[Saved entries]
========================================================================

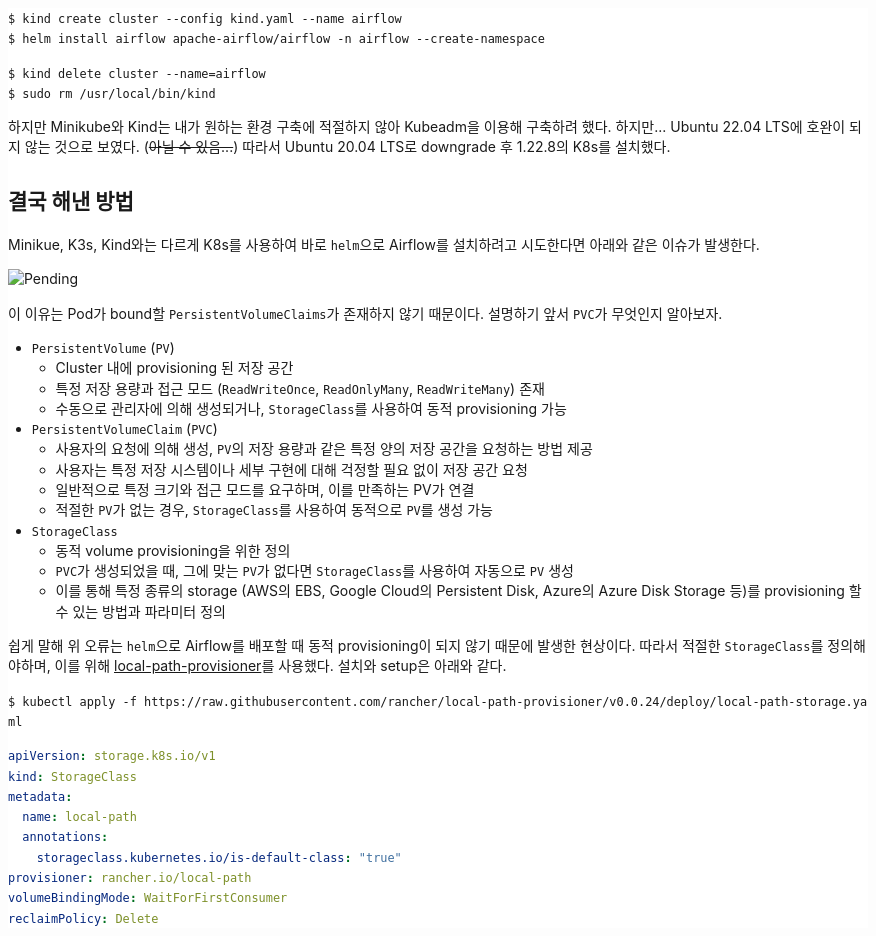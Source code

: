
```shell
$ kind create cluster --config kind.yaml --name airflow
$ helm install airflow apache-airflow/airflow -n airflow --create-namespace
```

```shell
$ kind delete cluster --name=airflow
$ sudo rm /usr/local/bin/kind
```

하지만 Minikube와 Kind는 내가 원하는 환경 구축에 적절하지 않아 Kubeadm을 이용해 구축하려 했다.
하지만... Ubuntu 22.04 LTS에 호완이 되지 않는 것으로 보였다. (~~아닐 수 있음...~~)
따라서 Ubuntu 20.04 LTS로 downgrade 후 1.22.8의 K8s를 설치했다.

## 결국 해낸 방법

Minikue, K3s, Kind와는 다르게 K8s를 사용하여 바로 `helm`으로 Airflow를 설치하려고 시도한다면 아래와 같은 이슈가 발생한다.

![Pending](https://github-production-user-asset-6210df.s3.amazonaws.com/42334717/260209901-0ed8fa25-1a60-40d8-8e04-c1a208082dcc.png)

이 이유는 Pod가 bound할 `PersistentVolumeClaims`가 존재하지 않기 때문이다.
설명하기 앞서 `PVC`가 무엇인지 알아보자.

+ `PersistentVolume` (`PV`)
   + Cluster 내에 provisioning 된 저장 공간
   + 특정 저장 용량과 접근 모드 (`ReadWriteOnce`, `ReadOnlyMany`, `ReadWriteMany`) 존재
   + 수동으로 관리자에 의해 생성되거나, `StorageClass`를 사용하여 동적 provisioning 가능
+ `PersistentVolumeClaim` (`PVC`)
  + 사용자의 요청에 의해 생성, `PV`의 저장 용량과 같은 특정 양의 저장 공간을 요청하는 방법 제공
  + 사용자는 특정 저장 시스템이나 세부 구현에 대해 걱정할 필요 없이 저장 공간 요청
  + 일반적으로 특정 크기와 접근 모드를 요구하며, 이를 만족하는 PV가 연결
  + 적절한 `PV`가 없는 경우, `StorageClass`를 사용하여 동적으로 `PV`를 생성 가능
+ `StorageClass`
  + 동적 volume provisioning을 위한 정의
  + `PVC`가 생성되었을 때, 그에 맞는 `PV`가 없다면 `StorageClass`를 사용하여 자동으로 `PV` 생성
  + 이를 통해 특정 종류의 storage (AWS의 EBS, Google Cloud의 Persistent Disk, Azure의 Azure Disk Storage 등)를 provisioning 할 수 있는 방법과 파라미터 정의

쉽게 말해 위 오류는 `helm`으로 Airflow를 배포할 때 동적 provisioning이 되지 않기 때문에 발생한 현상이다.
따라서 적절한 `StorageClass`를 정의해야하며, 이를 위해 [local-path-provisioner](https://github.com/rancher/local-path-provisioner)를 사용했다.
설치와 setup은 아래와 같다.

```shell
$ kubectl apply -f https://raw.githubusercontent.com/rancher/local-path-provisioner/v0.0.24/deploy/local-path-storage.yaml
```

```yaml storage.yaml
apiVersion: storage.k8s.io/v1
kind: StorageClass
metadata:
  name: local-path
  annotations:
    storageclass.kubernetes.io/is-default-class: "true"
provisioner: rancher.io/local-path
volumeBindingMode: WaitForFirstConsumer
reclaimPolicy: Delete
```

========================================================================

Exercise description: Pull out all lines from the entries above in which the word "provisioner" appears.

Answer section:
따라서 적절한 `StorageClass`를 정의해야하며, 이를 위해 [local-path-provisioner](https://github.com/rancher/local-path-provisioner)를 사용했다.
$ kubectl apply -f https://raw.githubusercontent.com/rancher/local-path-provisioner/v0.0.24/deploy/local-path-storage.yaml
provisioner: rancher.io/local-path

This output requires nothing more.